Le numérique ne remplace pas le travail : il le remodèle

L’inquiétude concernant l’impact de l’automatisation sur le volume d’emplois est persistante. Pourtant, personne ne peut aujourd’hui quantifier réellement ce phénomène ; et il n’y a aucune raison de craindre un choc majeur à venir. Ce qui est certain, c’est que nous assisterons à une disparition progressive de postes peu qualifiés et à l’émergence de nouvelles tâches, nécessitant des compétences spécifiques. Il est essentiel d’anticiper ce mouvement en investissant massivement dans l’élévation des qualifications.

Les partenaires sociaux doivent être associés à la réorganisation du travail

Dans un environnement qui se « numérise », les méthodes de travail peuvent devenir plus collaboratives et les structures moins hiérarchiques. Le manager, qui dirigeait et contrôlait le travail, peut désormais animer une équipe de salariés autonomes et polyvalents. Mais cela n’est pas systématique. La réussite de ces transformations passe donc par la concertation avec les organisations représentatives du personnel. Elles veillent notamment à ce que le déploiement des outils numériques ne dégrade pas les conditions de travail et peuvent faire remonter des dysfonctionnements perçus par les salariés.

Les formations aux compétences numériques sont encore trop peu nombreuses

Selon certaines études, près de 70 % des métiers qu’exerceront les enfants actuellement en classe de maternelle n’existent pas encore. Rien que dans le numérique, les entreprises françaises et européennes peinent à recruter des profils hautement qualifiés (programmation, développement web, traitement de données, etc.). Il existe encore trop peu de formations dans nos écoles et nos universités, ce qui suscite des initiatives heureuses mais encore insuffisantes en nombre comme l’École 42 ou la Grande école du numérique.

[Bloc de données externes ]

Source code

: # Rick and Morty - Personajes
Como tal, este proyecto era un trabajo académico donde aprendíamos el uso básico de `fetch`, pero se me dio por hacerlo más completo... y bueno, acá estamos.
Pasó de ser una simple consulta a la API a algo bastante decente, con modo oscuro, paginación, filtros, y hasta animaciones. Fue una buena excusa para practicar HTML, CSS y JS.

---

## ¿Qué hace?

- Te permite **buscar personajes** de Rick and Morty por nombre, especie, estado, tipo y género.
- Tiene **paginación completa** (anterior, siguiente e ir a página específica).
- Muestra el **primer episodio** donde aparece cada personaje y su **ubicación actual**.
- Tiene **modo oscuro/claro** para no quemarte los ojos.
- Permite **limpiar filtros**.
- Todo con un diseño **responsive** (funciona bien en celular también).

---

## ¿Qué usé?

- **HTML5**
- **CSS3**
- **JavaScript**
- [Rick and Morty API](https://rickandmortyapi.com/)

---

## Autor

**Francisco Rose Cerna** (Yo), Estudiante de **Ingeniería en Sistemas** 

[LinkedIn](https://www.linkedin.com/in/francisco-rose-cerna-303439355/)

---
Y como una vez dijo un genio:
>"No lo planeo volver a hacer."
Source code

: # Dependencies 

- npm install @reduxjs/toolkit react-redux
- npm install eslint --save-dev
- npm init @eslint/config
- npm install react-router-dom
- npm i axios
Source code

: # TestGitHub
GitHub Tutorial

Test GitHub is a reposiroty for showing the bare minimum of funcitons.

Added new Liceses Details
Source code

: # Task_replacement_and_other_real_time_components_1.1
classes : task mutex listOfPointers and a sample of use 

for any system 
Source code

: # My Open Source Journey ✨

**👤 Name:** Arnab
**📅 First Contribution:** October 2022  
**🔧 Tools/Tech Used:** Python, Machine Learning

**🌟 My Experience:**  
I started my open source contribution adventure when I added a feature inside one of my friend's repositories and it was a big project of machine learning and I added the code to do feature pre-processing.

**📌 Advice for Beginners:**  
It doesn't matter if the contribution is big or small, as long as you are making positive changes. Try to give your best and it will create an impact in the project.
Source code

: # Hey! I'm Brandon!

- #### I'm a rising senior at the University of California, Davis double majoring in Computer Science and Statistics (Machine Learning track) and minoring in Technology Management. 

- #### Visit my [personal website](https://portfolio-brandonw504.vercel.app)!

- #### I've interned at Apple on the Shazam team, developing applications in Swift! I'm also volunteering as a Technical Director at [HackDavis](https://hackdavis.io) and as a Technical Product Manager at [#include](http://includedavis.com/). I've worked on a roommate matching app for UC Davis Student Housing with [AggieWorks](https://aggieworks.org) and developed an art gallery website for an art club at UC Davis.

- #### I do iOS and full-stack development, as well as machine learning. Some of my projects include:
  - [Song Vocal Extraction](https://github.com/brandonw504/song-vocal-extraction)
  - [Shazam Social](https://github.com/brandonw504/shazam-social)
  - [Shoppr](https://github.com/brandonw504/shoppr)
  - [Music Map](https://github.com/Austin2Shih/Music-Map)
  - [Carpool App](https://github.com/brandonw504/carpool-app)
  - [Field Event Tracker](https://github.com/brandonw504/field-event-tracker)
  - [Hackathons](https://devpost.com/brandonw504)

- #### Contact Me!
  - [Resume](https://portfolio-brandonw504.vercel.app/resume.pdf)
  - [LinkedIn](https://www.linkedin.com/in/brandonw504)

Former les enseignants à l’usage du numérique à des fins pédagogiques

Conséquence des constats précédents, l’appareil éducatif doit adapter le contenu de formations et la façon dont ils sont dispensés. L’enseignement ne peut être seulement centré sur les savoirs « disciplinaires », il doit accorder une place plus large aux compétences transversales essentielles aux métiers de demain : adaptabilité, autonomie, travail en équipe, prise d’initiative, etc. Cela suppose d’introduire progressivement des méthodes d’apprentissage, en s’appuyant sur des outils numériques, comme les classes inversées, les formations de pair à pair ou encore les projets interdisciplinaires.

L’apprentissage permanent devient la norme

Les connaissances et les pratiques professionnelles évoluent rapidement, rendant obsolètes une partie des savoirs acquis antérieurement. L’apprentissage permanent devient la norme. De nombreuses entreprises créent aujourd’hui des environnements propices au développement des compétences de leurs salariés dans et par le travail, comme par exemple des usines-écoles (learning factories).